Considérons d’abord sa personne. Dès le début de l’évangile, après nous avoir présenté, pour emprunter les paroles d’un autre, «ce que le Seigneur est divinement, en lui-même» (vers. 1-5), le Saint Esprit introduit solennellement sur la scène un homme, distingué par sa mission de tous les autres hommes : «Il y eut un homme envoyé de Dieu ; son nom était Jean» (vers. 6). Ensuite (vers. 8), il le caractérise par un signe négatif : «Lui n’était pas la lumière». Quelle valeur personnelle avait donc cet homme, pour que le Saint Esprit jugeât bon de déclarer qu’il n’était pas ce que Dieu lui-même est dans son essence ! Ce qu’il était positivement, le Seigneur le déclare au chap. 5 : «Celui-là était la lampe ardente et brillante ; et vous vous avez voulu vous réjouir, pour un temps, à sa lumière» (chap. 5:35) ; comme lampe, sa clarté était si grande qu’elle apportait presque la joie de l’astre du jour, quand elle paraissait.

Lorsque les Juifs envoient, de Jérusalem, des sacrificateurs et des lévites pour lui demander ce qu’il est, Jean répond : «Moi, je ne suis pas le Christ...» ni le prophète (annoncé en Deut. 18:15-18). Il avait une telle valeur aux yeux des hommes, qu’il déclarait n’être pas le personnage le plus élevé en Israël ! Sauf le Christ, jamais il n’y eut, dans le monde, un homme plus grand que lui.

Examinons maintenant son témoignage. Il était presque illimité, en rapport avec le caractère divin de Christ dans cet évangile ; il était multiple, bien qu’il se rapportât à un seul et unique objet.

Premièrement, «il vint pour rendre témoignage de la lumière», mission sans précédent dans l’histoire de l’homme ! Moralement, le monde était une contrée désolée, ensevelie dans une nuit perpétuelle ; Jean Baptiste paraît, annonçant l’apparition d’un astre qui va dissiper les ténèbres et apporter aux misérables la santé, la joie et la vie. Tel est le premier témoignage de cet homme. Hélas ! son résultat aurait dû être en raison de son importance, car Jean vint «afin que tous crussent par lui» (vers. 7), mais l’astre annoncé ne fut pas compris des ténèbres, ni connu du monde, ni reçu des siens (Israël). Ces derniers ont bien voulu se réjouir, pour un temps, à la lumière de la lampe, mais ils n’ont pas voulu venir au soleil pour avoir la vie (Jean 5:35, 40).

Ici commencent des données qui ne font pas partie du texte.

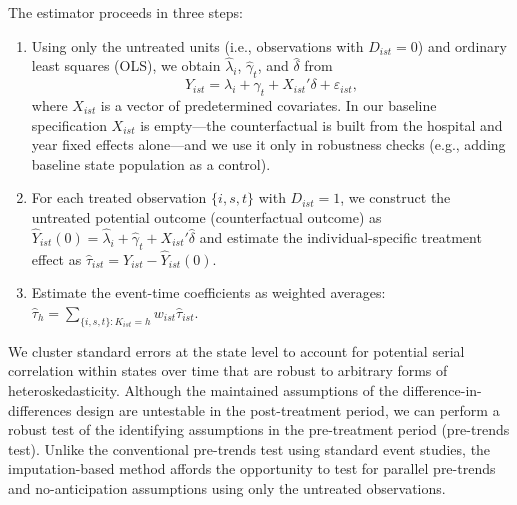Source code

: The estimator proceeds in three steps:	
\begin{enumerate}
\item Using only the untreated units (i.e., observations with $D_{ist} = 0$) and ordinary least squares (OLS), we obtain $\hat{\lambda}_i$, $\hat{\gamma}_t$, and $\hat{\delta}$ from 
\begin{equation*}\label{staggeredmodel-untreated}
		Y_{ist} = \lambda_i  + \gamma_t + X_{ist}'\delta + \varepsilon_{ist},
\end{equation*}
where $X_{ist}$ is a vector of predetermined covariates. In our baseline
specification $X_{ist}$ is empty---the counterfactual is built from the hospital and
year fixed effects alone---and we use it only in robustness checks (e.g., adding
baseline state population as a control).
		
\item For each treated observation $\{i,s,t\}$ with $D_{ist} = 1$, we construct the untreated potential outcome (counterfactual outcome) as $\hat{Y}_{ist}(0) = \hat{\lambda}_i + \hat{\gamma}_t + X_{ist}'\hat{\delta}$ and estimate the individual-specific treatment effect as $\hat{\tau}_{ist} = Y_{ist} - \hat{Y}_{ist}(0)$.
		
\item Estimate the event-time coefficients as weighted averages: $\displaystyle \hat{\tau}_h = \sum_{\{i,s,t\}: K_{ist}=h} w_{ist} \hat{\tau}_{ist}$. 
 
\end{enumerate}
 
 
We cluster standard errors at the state level to account for potential serial correlation within states over time that are robust to arbitrary forms of heteroskedasticity. Although the maintained assumptions of the difference-in-differences design are untestable in the post-treatment period, we can perform a robust test of the identifying assumptions in the pre-treatment period (pre-trends test). Unlike the conventional pre-trends test using standard event studies, the imputation-based method affords the opportunity to test for parallel pre-trends and no-anticipation assumptions using only the untreated observations. 
 
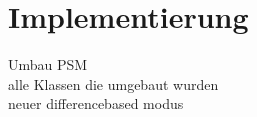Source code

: \chapter{Implementierung}\label{ch:implementierung}

Umbau PSM\\
alle Klassen die umgebaut wurden\\
neuer differencebased modus \\



\begin{deprecated}
\cite{davis93}


\end{deprecated}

En second lieu, Jean Baptiste rend témoignage à la Parole devenue chair (vers. 15), à Dieu fait homme, descendu ici-bas pour remédier à notre état et pour révéler le Père. Quel témoignage que celui-là, en contraste avec ce que Dieu avait révélé dans les siècles passés. La loi était venue par Moïse, mais ce qui répondait en grâce à l’état de l’homme, tout en le dévoilant, était resté inconnu jusqu’alors. Israël avait pu connaître Dieu comme l’Éternel ; le Fils unique qui est dans le sein du Père, nous a mis en rapport avec le Père. Or, le témoignage de Jean comporte cette révélation.

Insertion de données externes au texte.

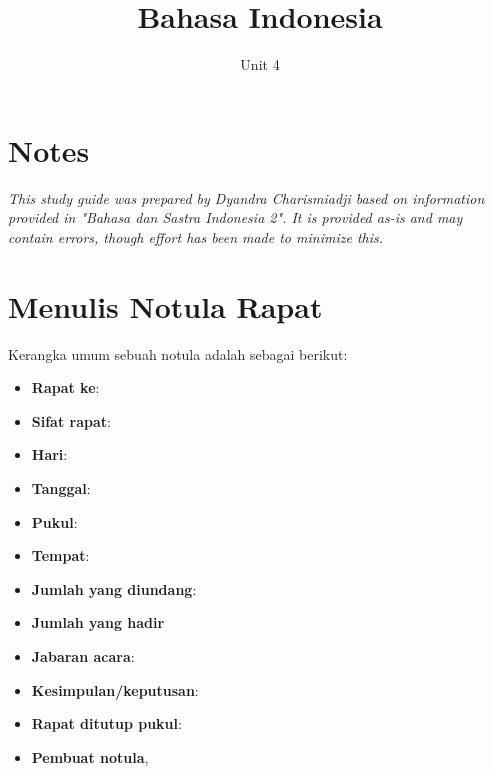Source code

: \documentclass[12pt,a4paper]{article}
\begin{document}
\title{\textbf {Bahasa Indonesia}}
\date{Unit 4}
\maketitle
\tableofcontents{}
\section*{Notes}
\textit{This study guide was prepared by Dyandra Charismiadji based on information provided in "Bahasa dan Sastra Indonesia 2". It is provided as-is and may contain errors, though effort has been made to minimize this. }

\newpage
\section{Menulis Notula Rapat}
Kerangka umum sebuah notula adalah sebagai berikut:
\begin{itemize}
    \item \textbf {Rapat ke}:
    \item \textbf {Sifat rapat}: 
    \item \textbf {Hari}:
    \item \textbf {Tanggal}:
    \item \textbf {Pukul}:
    \item \textbf {Tempat}:
    \item \textbf {Jumlah yang diundang}:
    \item \textbf {Jumlah yang hadir}
    \item \textbf {Jabaran acara}:
    \item \textbf {Kesimpulan/keputusan}:
    \item \textbf {Rapat ditutup pukul}:
    \item \textbf {Pembuat notula},
\end{itemize}

\newpage
\end{document}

Au verset 19, on trouve un troisième témoignage, témoignage négatif, direz-vous, car Jean nous dit ici ce qu’il n’est pas. C’est à cela que le Seigneur semble faire allusion au chap. 5:33, quand il dit : «Vous avez envoyé auprès de Jean (conf. 1:19), et il a rendu témoignage à la vérité». Or, ce témoignage met Jean Baptiste entièrement de côté. La vérité, c’est que lui n’était rien et que le Christ, ce prophète qu’il n’avait pas encore vu, était tout. Je trouve ce témoignage d’une grande beauté : Jean Baptiste s’anéantit pour le triomphe de la vérité. Plus tard, ce Christ annoncé par Jean, après s’être anéanti lui-même, paraît devant Pilate, rend témoignage à la vérité qu’il est roi, et ne tient pas compte de sa vie afin de la maintenir. Jean Baptiste avait dit : «Je ne le suis pas». Jésus dit : «Je le suis». En cette occasion, le Seigneur aurait pu garder le silence, mais, quand il s’agit de la vérité, il parle, il répond, et sa parole est comme la signature de sa condamnation.

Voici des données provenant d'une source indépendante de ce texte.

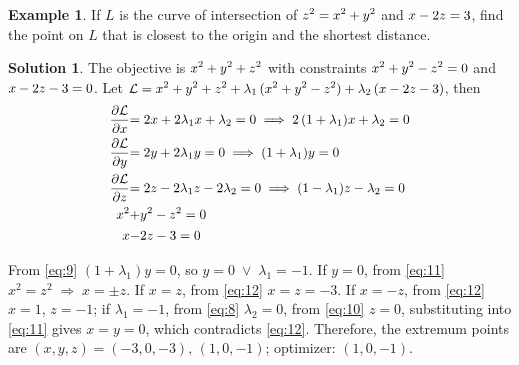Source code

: \documentclass[10pt]{beamer}
\newcommand{\ds}{\displaystyle}
\newcommand{\ie}{\;\Longrightarrow\;}
\newcommand{\orr}{\;\vee\;}
\theoremstyle{definition}
\newtheorem*{ex}{Example}
\newtheorem*{sol}{Solution}
\newcommand{\pdiff}[2]{\frac{\partial #1}{\partial #2}}
\newcommand\scalemath[2]{\scalebox{#1}{\mbox{\ensuremath{\displaystyle #2}}}}
\begin{document}
\begin{frame}
\begin{ex}
  If $L$ is the curve of intersection of $\scalemath{0.95}{z^2 = x^2 + y^2}$ and $\scalemath{0.95}{x - 2z = 3}$, find the point on $L$ that is closest to the origin and the shortest distance. 
\end{ex}

\begin{sol}
  The objective is $\scalemath{0.95}{x^2 + y^2 + z^2}$ with constraints $\scalemath{0.95}{x^2 + y^2 - z^2 = 0}$ and $\scalemath{0.95}{x - 2z - 3 = 0}$. Let $\ds\scalemath{0.95}{\mathcal{L} = x^2 + y^2 + z^2 + \lambda_1\,(x^2 + y^2 - z^2) + \lambda_2\,(x - 2z - 3)}$, then \vspace{-3mm}
  \begin{align}
    \scalemath{0.95}{\pdiff{\mathcal{L}}{x}} &\scalemath{0.95}{= 2 x + 2\lambda_1 x + \lambda_2 = 0 \ie 2\,(1 + \lambda_1) x + \lambda_2 = 0}\label{eq:8}\\
    \scalemath{0.95}{\pdiff{\mathcal{L}}{y}} &\scalemath{0.95}{= 2 y + 2\lambda_1 y = 0 \ie (1 + \lambda_1)y = 0}\label{eq:9} \\
    \scalemath{0.95}{\pdiff{\mathcal{L}}{z}} &\scalemath{0.95}{= 2 z - 2\lambda_1 z - 2\lambda_2 = 0 \ie (1 - \lambda_1)z - \lambda_2 = 0}\label{eq:10}\\
    \scalemath{0.95}{x^2} &\scalemath{0.95}{+ y^2 - z^2 = 0}\label{eq:11} \\
    \scalemath{0.95}{x} &\scalemath{0.95}{- 2z - 3 = 0}\label{eq:12}
  \end{align}
  
  \vspace{-3mm}
  From \eqref{eq:9} $(1 + \lambda_1) y = 0$, so $y = 0\orr\lambda_1 = -1$. If $y = 0$, from \eqref{eq:11} $x^2 = z^2 \ie x = \pm z$. If $x = z$, from \eqref{eq:12} $x = z = -3$. If $x = -z$, from \eqref{eq:12} $x = 1$, $z = -1$; if $\lambda_1 = -1$, from \eqref{eq:8} $\lambda_2 = 0$, from \eqref{eq:10} $z = 0$, substituting into \eqref{eq:11} gives $x = y = 0$, which contradicts \eqref{eq:12}. Therefore, the extremum points are $(x, y, z) = (-3, 0, -3),\,(1, 0, -1)$; optimizer: $(1, 0, -1)$.
\end{sol}
\end{frame}
\end{document}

Voici maintenant un quatrième témoignage (v. 29), particulièrement important dans la carrière de cet homme de Dieu. Jusqu’ici, Jean ne connaissait pas le Seigneur personnellement. «Il voit Jésus venant à lui», et pousse un cri de joie. Il ne dit pas : Voilà la lumière, ou la Parole faite chair, ou le Christ, mais : «Voilà l’Agneau de Dieu qui ôte le péché du monde !» La valeur de l’oeuvre de Christ s’ouvre à lui en même temps que celle de sa personne. Il découvre en Jésus la victime parfaite et le Sauveur, «l’Agneau de Dieu», et voit son oeuvre ; il la voit jusqu’à la limite des temps éternels ; il la contemple, dans ses résultats, jusqu’à l’établissement des nouveaux cieux et de la nouvelle terre, où la justice habite, où le péché sera ôté de la scène pour toujours. Il la contemple encore dans ses résultats, quand, rendant témoignage, il dit : «J’ai vu l’Esprit descendant du ciel comme une colombe, et il demeura sur lui... c’est celui-là qui baptise de l’Esprit Saint» (vers. 32, 33). Le croyant, par ce baptême, est désormais assuré de l’efficacité de cette oeuvre en sa faveur ; il est rempli de l’espérance d’être bientôt avec Christ et semblable à Lui dans le ciel.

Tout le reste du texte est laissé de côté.